Start of Stored data
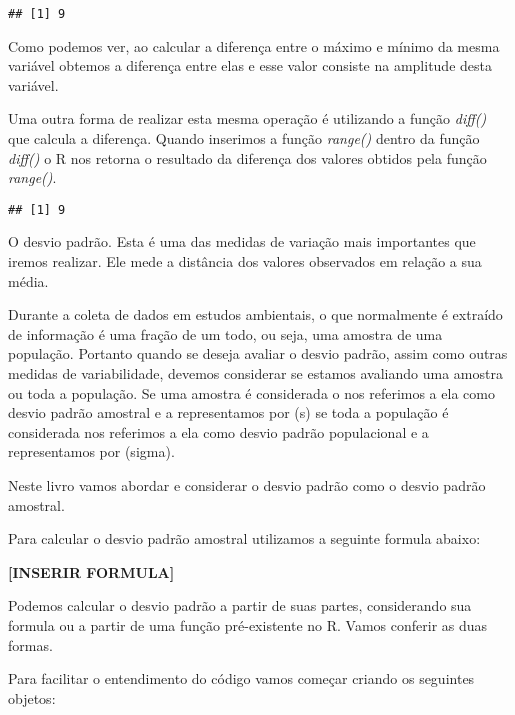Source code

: \documentclass[]{book}
\newenvironment{Shaded}{\begin{snugshade}}{\end{snugshade}}
\newcommand{\KeywordTok}[1]{\textcolor[rgb]{0.13,0.29,0.53}{\textbf{#1}}}
\newcommand{\NormalTok}[1]{#1}
\newcommand{\OperatorTok}[1]{\textcolor[rgb]{0.81,0.36,0.00}{\textbf{#1}}}
\begin{document}
\begin{verbatim}
## [1] 9
\end{verbatim}

Como podemos ver, ao calcular a diferença entre o máximo e mínimo da mesma variável obtemos a diferença entre elas e esse valor consiste na amplitude desta variável.

Uma outra forma de realizar esta mesma operação é utilizando a função \emph{diff()} que calcula a diferença. Quando inserimos a função \emph{range()} dentro da função \emph{diff()} o R nos retorna o resultado da diferença dos valores obtidos pela função \emph{range()}.

\begin{Shaded}
\end{Shaded}

\begin{verbatim}
## [1] 9
\end{verbatim}

O desvio padrão. Esta é uma das medidas de variação mais importantes que iremos realizar. Ele mede a distância dos valores observados em relação a sua média.

Durante a coleta de dados em estudos ambientais, o que normalmente é extraído de informação é uma fração de um todo, ou seja, uma amostra de uma população. Portanto quando se deseja avaliar o desvio padrão, assim como outras medidas de variabilidade, devemos considerar se estamos avaliando uma amostra ou toda a população. Se uma amostra é considerada o nos referimos a ela como desvio padrão amostral e a representamos por (s) se toda a população é considerada nos referimos a ela como desvio padrão populacional e a representamos por (sigma).

Neste livro vamos abordar e considerar o desvio padrão como o desvio padrão amostral.

Para calcular o desvio padrão amostral utilizamos a seguinte formula abaixo:

\textbf{{[}INSERIR FORMULA{]}}

Podemos calcular o desvio padrão a partir de suas partes, considerando sua formula ou a partir de uma função pré-existente no R. Vamos conferir as duas formas.

Para facilitar o entendimento do código vamos começar criando os seguintes objetos:
\end{document}
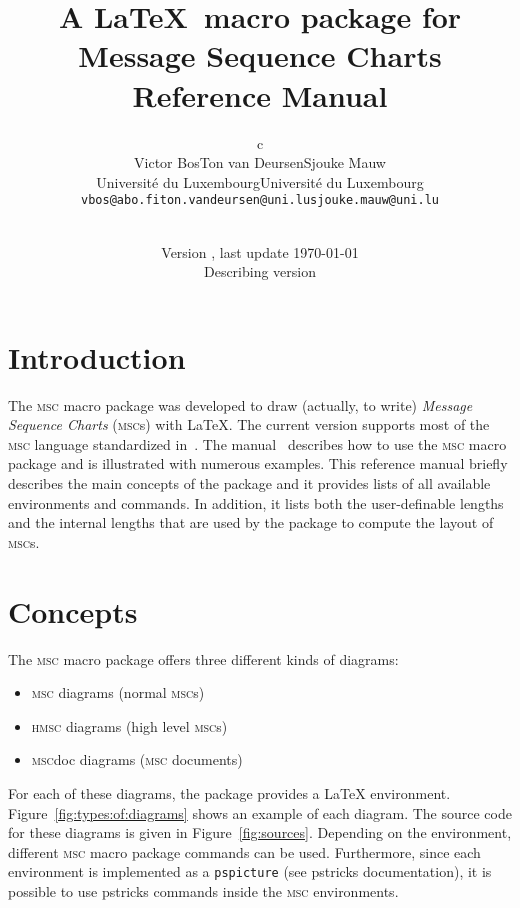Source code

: \documentclass[a4paper]{article}
\title{
  A \LaTeX\ macro package for Message Sequence Charts\\{\large Reference Manual}
}
\author{
 \begin{tabular}{c}
  \begin{tabular}{ccc}
   Victor Bos &
   Ton van Deursen &
   Sjouke Mauw \\
   &
   \scriptsize Universit\'e du Luxembourg &
   \scriptsize Universit\'e du Luxembourg \\[-0.8ex]
   \scriptsize \texttt{vbos@abo.fi} &
   \scriptsize \texttt{ton.vandeursen@uni.lu} & 
   \scriptsize \texttt{sjouke.mauw@uni.lu}
  \end{tabular}\\
 \end{tabular}
}
\date{\small Version \mscversion, last update \today\\
      Describing \mscpack{} version \mscversion}
\newcommand{\acro}[1]{{\scshape\lowercase{#1}}}
\newcommand\MSC{\acro{MSC}}
\newcommand\HMSC{\acro{HMSC}}
\newcommand{\MSCdoc}{\MSC{}doc}
\newcommand{\mscpack}{\MSC{} macro package}
\begin{document}
\maketitle

\tableofcontents

\section{Introduction}

The \mscpack{} was developed to draw (actually, to write)
\emph{Message Sequence Charts} (\MSC{}s) with \LaTeX. The current
version supports most of the \MSC{} language standardized
in~\cite{z120}.  The manual~\cite{BM02a} describes how to use the
\mscpack{} and is illustrated with numerous examples.  This reference manual
briefly describes the main concepts of the package and it provides
lists of all available environments and commands. In addition, it
lists both the user-definable lengths and the internal lengths that
are used by the package to compute the layout of \MSC{}s.
\section{Concepts}

The \mscpack{} offers three different kinds
of diagrams: 

\begin{itemize}
\item \MSC{} diagrams (normal \MSC{}s)
\item \HMSC{} diagrams (high level \MSC{}s)
\item \MSCdoc{} diagrams (\MSC{} documents) 
\end{itemize}
For each of these diagrams, the package provides a \LaTeX{}
environment. Figure~\ref{fig:types:of:diagrams} shows an example of
each diagram. The source code for these diagrams is given in
Figure~\ref{fig:sources}. Depending on the environment, different
\mscpack{} commands can be used. Furthermore, since each environment
is implemented as a \texttt{pspicture} (see \textsf{pstricks}
documentation), it is possible to use \textsf{pstricks} commands
inside the \MSC{} environments.
\end{document}
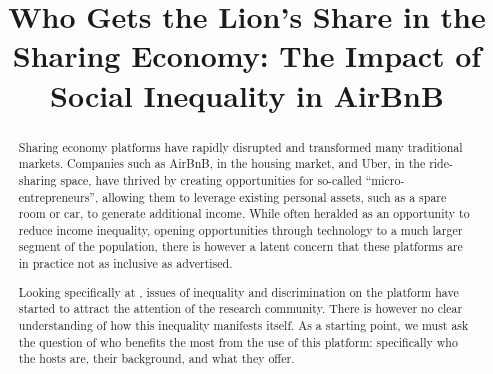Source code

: \documentclass[format=acmsmall, review=false, screen=true]{acmart}
\begin{document}
\title[The Impact of Social Inequality in AirBnB]{Who Gets the Lion's Share in the Sharing Economy: The Impact of Social Inequality in AirBnB}


\begin{abstract}
Sharing economy platforms have rapidly disrupted and transformed many traditional markets. Companies such as AirBnB, in the housing market, and Uber, in the ride-sharing space, have thrived by creating opportunities for so-called ``micro-entrepreneurs'', allowing them to leverage existing personal assets, such as a spare room or car, to generate additional income. While often heralded as an opportunity to reduce income inequality, opening opportunities through technology to a much larger segment of the population, there is however a latent concern that these platforms are in practice not as inclusive as advertised.

Looking specifically at \ab, issues of inequality and discrimination on the platform have started to attract the attention of the research community. There is however no clear understanding of how this inequality manifests itself. As a starting point, we must ask the question of who benefits the most from the use of this platform: specifically who the hosts are, their background, and what they offer.

%
\end{abstract}
%
\end{document}
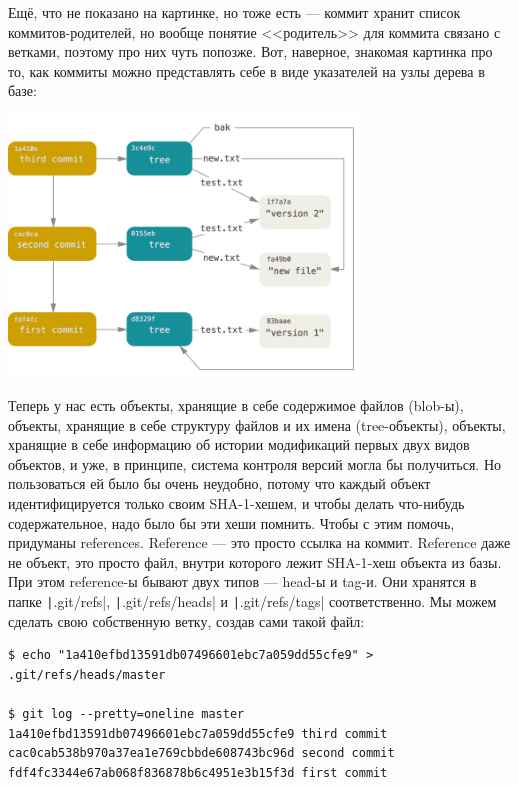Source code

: \documentclass[a5paper]{article}
\begin{document}
Ещё, что не показано на картинке, но тоже есть --- коммит хранит список коммитов-родителей, но вообще понятие <<родитель>> для коммита связано с ветками, поэтому про них чуть попозже. Вот, наверное, знакомая картинка про то, как коммиты можно представлять себе в виде указателей на узлы дерева в базе:

\begin{center}
	\includegraphics[width=0.7\textwidth]{gitCommitObjects.png}
\end{center}

Теперь у нас есть объекты, хранящие в себе содержимое файлов (blob-ы), объекты, хранящие в себе структуру файлов и их имена (tree-объекты), объекты, хранящие в себе информацию об истории модификаций первых двух видов объектов, и уже, в принципе, система контроля версий могла бы получиться. Но пользоваться ей было бы очень неудобно, потому что каждый объект идентифицируется только своим SHA-1-хешем, и чтобы делать что-нибудь содержательное, надо было бы эти хеши помнить. Чтобы с этим помочь, придуманы references. Reference --- это просто ссылка на коммит. Reference даже не объект, это просто файл, внутри которого лежит SHA-1-хеш объекта из базы. При этом reference-ы бывают двух типов --- head-ы и tag-и. Они хранятся в папке \texttt|.git/refs|, \texttt|.git/refs/heads| и \texttt|.git/refs/tags| соответственно. Мы можем сделать свою собственную ветку, создав сами такой файл:

\begin{verbatim}
$ echo "1a410efbd13591db07496601ebc7a059dd55cfe9" > .git/refs/heads/master

$ git log --pretty=oneline master
1a410efbd13591db07496601ebc7a059dd55cfe9 third commit
cac0cab538b970a37ea1e769cbbde608743bc96d second commit
fdf4fc3344e67ab068f836878b6c4951e3b15f3d first commit
\end{verbatim}
\end{document}

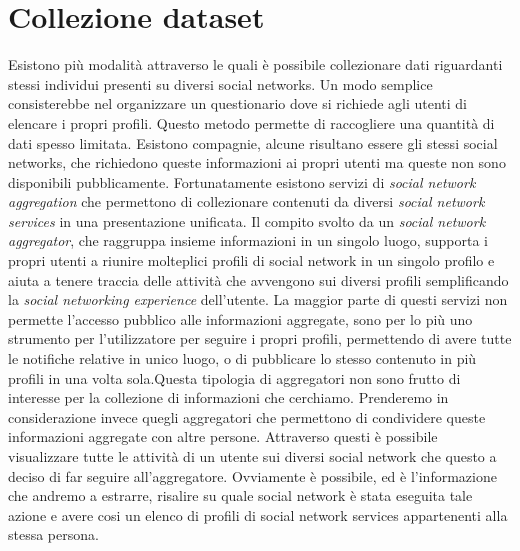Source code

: \chapter{Collezione dataset}
\label{cap3}

Esistono più modalità attraverso le quali è possibile collezionare dati riguardanti stessi individui presenti su diversi social networks. Un modo semplice consisterebbe nel organizzare un questionario dove si richiede agli utenti di elencare i propri profili. Questo metodo permette di raccogliere una quantità di dati spesso limitata. Esistono compagnie, alcune risultano essere gli stessi social networks, che richiedono queste informazioni ai propri utenti ma queste non sono disponibili pubblicamente.
Fortunatamente esistono servizi di \textit{social network aggregation} che permettono di collezionare contenuti da diversi \textit{social network services} in una presentazione unificata. Il compito svolto da un \textit{social network aggregator}, che raggruppa insieme informazioni in un singolo luogo, supporta i propri utenti a riunire molteplici profili di social network in un singolo profilo e aiuta a tenere traccia delle attività che avvengono sui diversi profili semplificando la \textit{social networking experience} dell'utente.
La maggior parte di questi servizi non permette l'accesso pubblico alle informazioni aggregate, sono per lo più uno strumento per l'utilizzatore per seguire i propri profili, permettendo di avere tutte le notifiche relative in unico luogo, o di pubblicare lo stesso contenuto in più profili in una volta sola.Questa tipologia di aggregatori non sono frutto di interesse per la collezione di informazioni che cerchiamo.
Prenderemo in considerazione invece quegli aggregatori che permettono di condividere queste informazioni aggregate con altre persone. Attraverso questi è possibile visualizzare tutte le attività di un utente sui diversi social network che questo a deciso di far seguire all'aggregatore. Ovviamente è possibile, ed è l'informazione che andremo a estrarre, risalire su quale social network è stata eseguita tale azione e avere cosi un elenco di profili di social network services appartenenti alla stessa persona.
End of Stored data
▶ [Task instructions]: Each line, from the beginning of the listing to the line bearing "Como podemos ver, ao" inclusive, should be copied exactly; the pictures stay out.

▶ [Reply to the exercise]:
Source code

: \documentclass[]{book}
\newenvironment{Shaded}{\begin{snugshade}}{\end{snugshade}}
\newcommand{\KeywordTok}[1]{\textcolor[rgb]{0.13,0.29,0.53}{\textbf{#1}}}
\newcommand{\NormalTok}[1]{#1}
\newcommand{\OperatorTok}[1]{\textcolor[rgb]{0.81,0.36,0.00}{\textbf{#1}}}
\begin{document}
\begin{verbatim}
## [1] 9
\end{verbatim}

Como podemos ver, ao calcular a diferença entre o máximo e mínimo da mesma variável obtemos a diferença entre elas e esse valor consiste na amplitude desta variável.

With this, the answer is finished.